Democratic Socialism: The Challenge of the Eighties and Beyond
Contains Illustrations, Index
J. Frank Harrison taught at St. Francis Xavier University, Antigonish, Nova Scotia.
Here we have a collection of presentations made by social democrats at a conference organized in 1983 in Vancouver by the Boag Foundation. They reflect well the concerns of socialists today, broaching questions of technology, unemployment, exploitation and sexism in the workplace, and many others. Pervading all of the discussion, however, is the sense of ideological and political crisis brought on by the rise of the New Right, and the attack of these neo-conservatives upon that product of capitalist development which usually goes under the nomenclature of “welfare state.”
To the extent that free-marketeers have been successful in influencing government policies in both Europe and North America (their ideological presumptions of trickle-down effect, supply-side stimulus, and the danger of creeping communism through welfarism), the socialist as well as the liberal must regard them as a threat. However, where the liberals wish only to protect the welfare state, the socialists are beginning to rethink their whole attitude, suggesting perhaps that it is no longer a vehicle of development toward socialist goals. Democratic Socialism recognizes this and attempts to point out some directions that must now be taken. The discussion is improved further by the inclusion of audience comments as addenda to the papers of academics, politicos, and unionists.

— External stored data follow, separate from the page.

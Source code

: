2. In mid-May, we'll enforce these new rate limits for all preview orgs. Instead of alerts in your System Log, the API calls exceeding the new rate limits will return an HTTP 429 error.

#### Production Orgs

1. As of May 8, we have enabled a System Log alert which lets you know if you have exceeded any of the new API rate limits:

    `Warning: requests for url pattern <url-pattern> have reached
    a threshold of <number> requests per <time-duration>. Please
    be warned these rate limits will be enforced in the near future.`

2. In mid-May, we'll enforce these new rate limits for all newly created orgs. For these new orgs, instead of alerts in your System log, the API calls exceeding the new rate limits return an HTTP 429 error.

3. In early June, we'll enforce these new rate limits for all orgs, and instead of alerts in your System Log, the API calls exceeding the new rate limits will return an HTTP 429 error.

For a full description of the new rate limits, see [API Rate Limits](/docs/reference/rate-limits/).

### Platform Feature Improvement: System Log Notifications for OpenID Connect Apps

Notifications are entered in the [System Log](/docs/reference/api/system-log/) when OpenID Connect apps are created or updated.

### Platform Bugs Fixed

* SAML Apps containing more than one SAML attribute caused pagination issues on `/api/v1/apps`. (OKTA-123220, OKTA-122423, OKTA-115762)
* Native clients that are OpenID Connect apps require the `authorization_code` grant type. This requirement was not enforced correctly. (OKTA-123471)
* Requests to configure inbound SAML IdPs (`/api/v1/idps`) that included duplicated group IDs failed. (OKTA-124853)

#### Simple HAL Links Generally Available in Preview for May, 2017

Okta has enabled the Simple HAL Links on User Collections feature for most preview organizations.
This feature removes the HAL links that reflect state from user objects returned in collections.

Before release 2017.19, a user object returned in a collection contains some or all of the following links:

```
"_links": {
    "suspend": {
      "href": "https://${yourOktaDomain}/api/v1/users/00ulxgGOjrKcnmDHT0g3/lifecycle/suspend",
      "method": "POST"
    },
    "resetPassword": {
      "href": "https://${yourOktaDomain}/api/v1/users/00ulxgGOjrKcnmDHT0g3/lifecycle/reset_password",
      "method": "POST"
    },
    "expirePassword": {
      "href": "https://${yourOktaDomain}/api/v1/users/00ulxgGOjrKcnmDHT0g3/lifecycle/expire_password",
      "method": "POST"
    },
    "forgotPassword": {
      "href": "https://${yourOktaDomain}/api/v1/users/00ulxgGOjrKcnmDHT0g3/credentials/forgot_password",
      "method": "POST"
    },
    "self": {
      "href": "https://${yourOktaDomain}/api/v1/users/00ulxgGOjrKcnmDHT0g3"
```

We are invited here to broaden our critical imaginations and become critical of past practices. Instead of merely bargaining for labour’s portion of the capitalist pie, advocating public corporations, safeguarding wages against inflation and jobs against technology, perceptions are broadened into a reaffirmation of democratic control of human and material resources. This democracy is democracy in the workplace and in the community, decentralized, and as such a necessary contradiction to corporate and government hierarchies, which now demonstrate themselves as neither capable of nor concerned with changing the status quo.
Not only is this revolutionary in the proper sense of the word, but it is also persuasive. There are no utopian pictures here, mere directions suggested. There is much soul-searching concern about the role of trade unions, the role of the state, the implications of transnational corporations, militarization, and the global character of economic and social problems. Socialism, it seems, must still be international if it is to maintain its moral and intellectual integrity.